**Material to process**

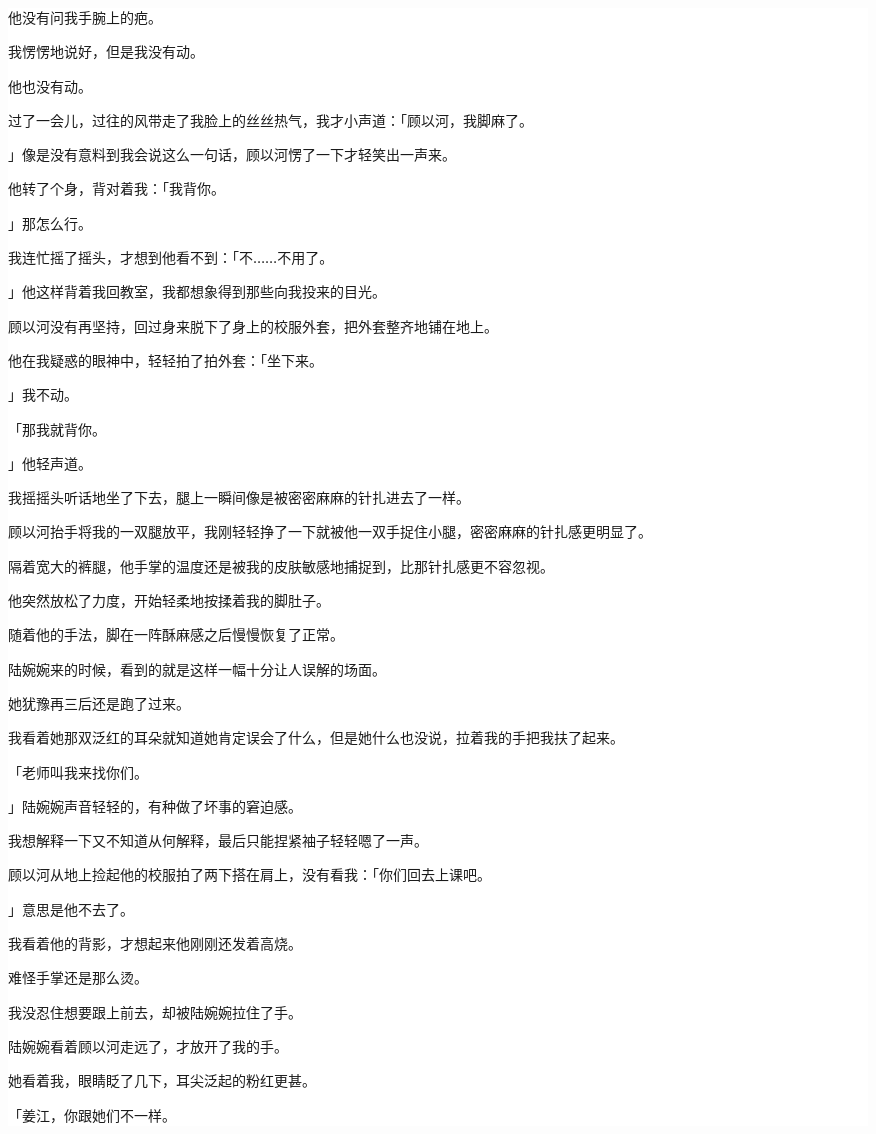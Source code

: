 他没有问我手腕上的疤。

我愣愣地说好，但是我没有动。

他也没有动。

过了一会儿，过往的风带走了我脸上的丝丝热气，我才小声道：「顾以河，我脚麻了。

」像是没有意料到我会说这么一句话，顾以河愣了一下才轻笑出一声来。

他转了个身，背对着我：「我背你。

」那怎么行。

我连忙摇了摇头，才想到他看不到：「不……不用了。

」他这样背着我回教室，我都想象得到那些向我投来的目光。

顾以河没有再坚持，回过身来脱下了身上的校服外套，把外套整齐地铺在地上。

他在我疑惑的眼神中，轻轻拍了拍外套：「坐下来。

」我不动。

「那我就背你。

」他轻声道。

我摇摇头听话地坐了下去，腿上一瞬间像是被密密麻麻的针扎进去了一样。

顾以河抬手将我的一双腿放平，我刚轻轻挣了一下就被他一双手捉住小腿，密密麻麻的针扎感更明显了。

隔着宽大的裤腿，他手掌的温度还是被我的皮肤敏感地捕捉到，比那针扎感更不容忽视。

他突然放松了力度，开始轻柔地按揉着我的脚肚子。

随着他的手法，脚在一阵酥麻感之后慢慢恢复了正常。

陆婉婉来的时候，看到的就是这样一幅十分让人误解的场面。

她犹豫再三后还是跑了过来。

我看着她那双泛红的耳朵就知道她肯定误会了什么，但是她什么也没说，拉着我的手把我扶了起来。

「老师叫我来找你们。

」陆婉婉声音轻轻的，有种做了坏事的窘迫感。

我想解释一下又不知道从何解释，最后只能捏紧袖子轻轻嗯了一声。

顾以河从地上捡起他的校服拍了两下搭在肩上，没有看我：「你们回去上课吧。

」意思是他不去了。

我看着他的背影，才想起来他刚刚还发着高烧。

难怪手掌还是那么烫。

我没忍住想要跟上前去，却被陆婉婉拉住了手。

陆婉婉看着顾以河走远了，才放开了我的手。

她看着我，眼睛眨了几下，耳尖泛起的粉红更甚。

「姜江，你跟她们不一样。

==

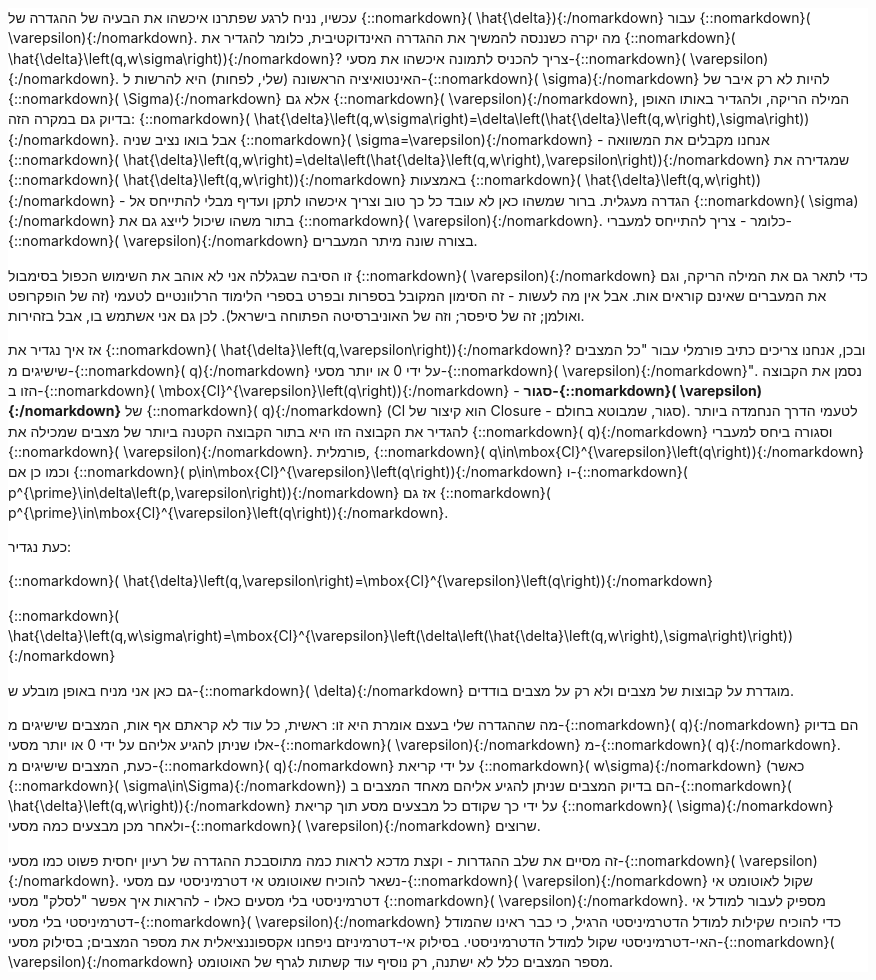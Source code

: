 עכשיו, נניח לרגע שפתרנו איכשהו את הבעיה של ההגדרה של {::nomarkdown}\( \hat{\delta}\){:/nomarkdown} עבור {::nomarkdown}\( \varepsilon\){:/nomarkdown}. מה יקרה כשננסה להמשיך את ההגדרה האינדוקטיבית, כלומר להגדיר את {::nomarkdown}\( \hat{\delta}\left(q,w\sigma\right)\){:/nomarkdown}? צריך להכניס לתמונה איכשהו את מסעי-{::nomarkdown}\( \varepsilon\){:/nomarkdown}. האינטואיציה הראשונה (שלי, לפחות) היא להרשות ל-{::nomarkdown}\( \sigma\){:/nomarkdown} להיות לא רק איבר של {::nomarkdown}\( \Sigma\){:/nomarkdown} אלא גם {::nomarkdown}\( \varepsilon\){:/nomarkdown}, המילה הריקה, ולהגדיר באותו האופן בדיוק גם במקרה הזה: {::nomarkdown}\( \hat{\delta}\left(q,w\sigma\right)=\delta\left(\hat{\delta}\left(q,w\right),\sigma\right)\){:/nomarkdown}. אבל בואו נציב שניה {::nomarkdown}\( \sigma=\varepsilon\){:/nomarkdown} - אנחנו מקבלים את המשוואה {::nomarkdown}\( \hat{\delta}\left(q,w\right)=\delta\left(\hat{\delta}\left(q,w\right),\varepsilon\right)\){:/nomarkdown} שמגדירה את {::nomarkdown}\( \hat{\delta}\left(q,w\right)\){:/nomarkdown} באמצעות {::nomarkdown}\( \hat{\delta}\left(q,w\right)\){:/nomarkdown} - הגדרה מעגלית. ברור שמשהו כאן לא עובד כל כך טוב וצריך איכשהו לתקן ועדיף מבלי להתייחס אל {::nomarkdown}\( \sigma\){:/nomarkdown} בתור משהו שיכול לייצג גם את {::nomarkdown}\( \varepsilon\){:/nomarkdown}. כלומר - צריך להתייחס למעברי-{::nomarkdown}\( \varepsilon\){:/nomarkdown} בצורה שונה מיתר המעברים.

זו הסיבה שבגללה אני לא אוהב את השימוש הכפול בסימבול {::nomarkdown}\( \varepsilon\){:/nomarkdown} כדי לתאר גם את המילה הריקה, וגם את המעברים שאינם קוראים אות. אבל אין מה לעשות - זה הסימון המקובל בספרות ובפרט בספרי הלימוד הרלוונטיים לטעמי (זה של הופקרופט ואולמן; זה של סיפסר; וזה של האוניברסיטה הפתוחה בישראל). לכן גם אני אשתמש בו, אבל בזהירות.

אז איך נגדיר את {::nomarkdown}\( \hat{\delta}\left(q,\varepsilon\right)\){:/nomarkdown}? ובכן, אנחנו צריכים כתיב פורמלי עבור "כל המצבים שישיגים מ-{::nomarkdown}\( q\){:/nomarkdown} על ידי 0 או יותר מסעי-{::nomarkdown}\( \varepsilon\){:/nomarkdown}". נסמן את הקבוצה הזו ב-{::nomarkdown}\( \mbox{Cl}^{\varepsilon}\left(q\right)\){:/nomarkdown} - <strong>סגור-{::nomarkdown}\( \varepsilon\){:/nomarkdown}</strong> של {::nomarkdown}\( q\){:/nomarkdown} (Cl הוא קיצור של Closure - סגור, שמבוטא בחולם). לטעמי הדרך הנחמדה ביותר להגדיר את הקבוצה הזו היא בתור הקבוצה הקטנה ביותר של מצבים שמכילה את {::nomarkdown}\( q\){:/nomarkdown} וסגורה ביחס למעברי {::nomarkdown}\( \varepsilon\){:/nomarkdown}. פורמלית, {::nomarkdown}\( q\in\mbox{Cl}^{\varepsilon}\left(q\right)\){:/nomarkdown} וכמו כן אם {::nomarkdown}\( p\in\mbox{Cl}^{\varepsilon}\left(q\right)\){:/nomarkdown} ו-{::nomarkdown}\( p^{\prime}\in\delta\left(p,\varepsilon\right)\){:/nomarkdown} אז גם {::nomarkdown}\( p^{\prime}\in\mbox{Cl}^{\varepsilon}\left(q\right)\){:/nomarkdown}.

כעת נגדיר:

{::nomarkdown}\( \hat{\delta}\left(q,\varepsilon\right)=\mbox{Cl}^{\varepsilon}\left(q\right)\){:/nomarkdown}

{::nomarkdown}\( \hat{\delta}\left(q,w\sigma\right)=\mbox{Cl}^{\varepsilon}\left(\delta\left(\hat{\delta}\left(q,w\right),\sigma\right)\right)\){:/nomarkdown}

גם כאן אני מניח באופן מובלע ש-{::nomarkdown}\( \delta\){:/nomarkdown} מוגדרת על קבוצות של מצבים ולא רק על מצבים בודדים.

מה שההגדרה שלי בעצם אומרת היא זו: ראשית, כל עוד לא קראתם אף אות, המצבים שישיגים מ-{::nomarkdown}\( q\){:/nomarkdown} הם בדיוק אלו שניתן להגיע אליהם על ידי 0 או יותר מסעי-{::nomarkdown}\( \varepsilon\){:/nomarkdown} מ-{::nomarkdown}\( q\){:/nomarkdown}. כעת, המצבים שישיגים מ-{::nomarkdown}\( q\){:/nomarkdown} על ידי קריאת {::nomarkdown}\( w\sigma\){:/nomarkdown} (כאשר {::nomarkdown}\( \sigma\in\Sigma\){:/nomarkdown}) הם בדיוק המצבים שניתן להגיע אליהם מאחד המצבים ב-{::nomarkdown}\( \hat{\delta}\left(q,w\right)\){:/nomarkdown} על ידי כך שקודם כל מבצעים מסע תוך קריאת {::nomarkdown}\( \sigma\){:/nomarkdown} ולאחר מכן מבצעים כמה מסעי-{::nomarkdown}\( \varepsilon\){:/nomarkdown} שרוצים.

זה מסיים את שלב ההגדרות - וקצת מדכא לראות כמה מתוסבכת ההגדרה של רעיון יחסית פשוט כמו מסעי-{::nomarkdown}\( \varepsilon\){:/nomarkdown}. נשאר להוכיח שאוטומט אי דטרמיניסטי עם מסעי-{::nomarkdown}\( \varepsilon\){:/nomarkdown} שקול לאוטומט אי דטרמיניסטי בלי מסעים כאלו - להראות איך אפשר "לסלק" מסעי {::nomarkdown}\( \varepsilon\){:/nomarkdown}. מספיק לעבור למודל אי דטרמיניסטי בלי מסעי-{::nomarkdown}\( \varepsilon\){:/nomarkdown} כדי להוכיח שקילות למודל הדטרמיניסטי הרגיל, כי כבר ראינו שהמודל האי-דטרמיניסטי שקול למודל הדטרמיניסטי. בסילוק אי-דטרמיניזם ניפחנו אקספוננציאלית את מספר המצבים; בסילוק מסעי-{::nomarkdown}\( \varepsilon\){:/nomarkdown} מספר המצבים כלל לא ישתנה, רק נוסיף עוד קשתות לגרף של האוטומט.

**Your objective**
What is the number of lines above that contain the string "לטעמי"? Answer with the number alone.

**Solution to this problem**
2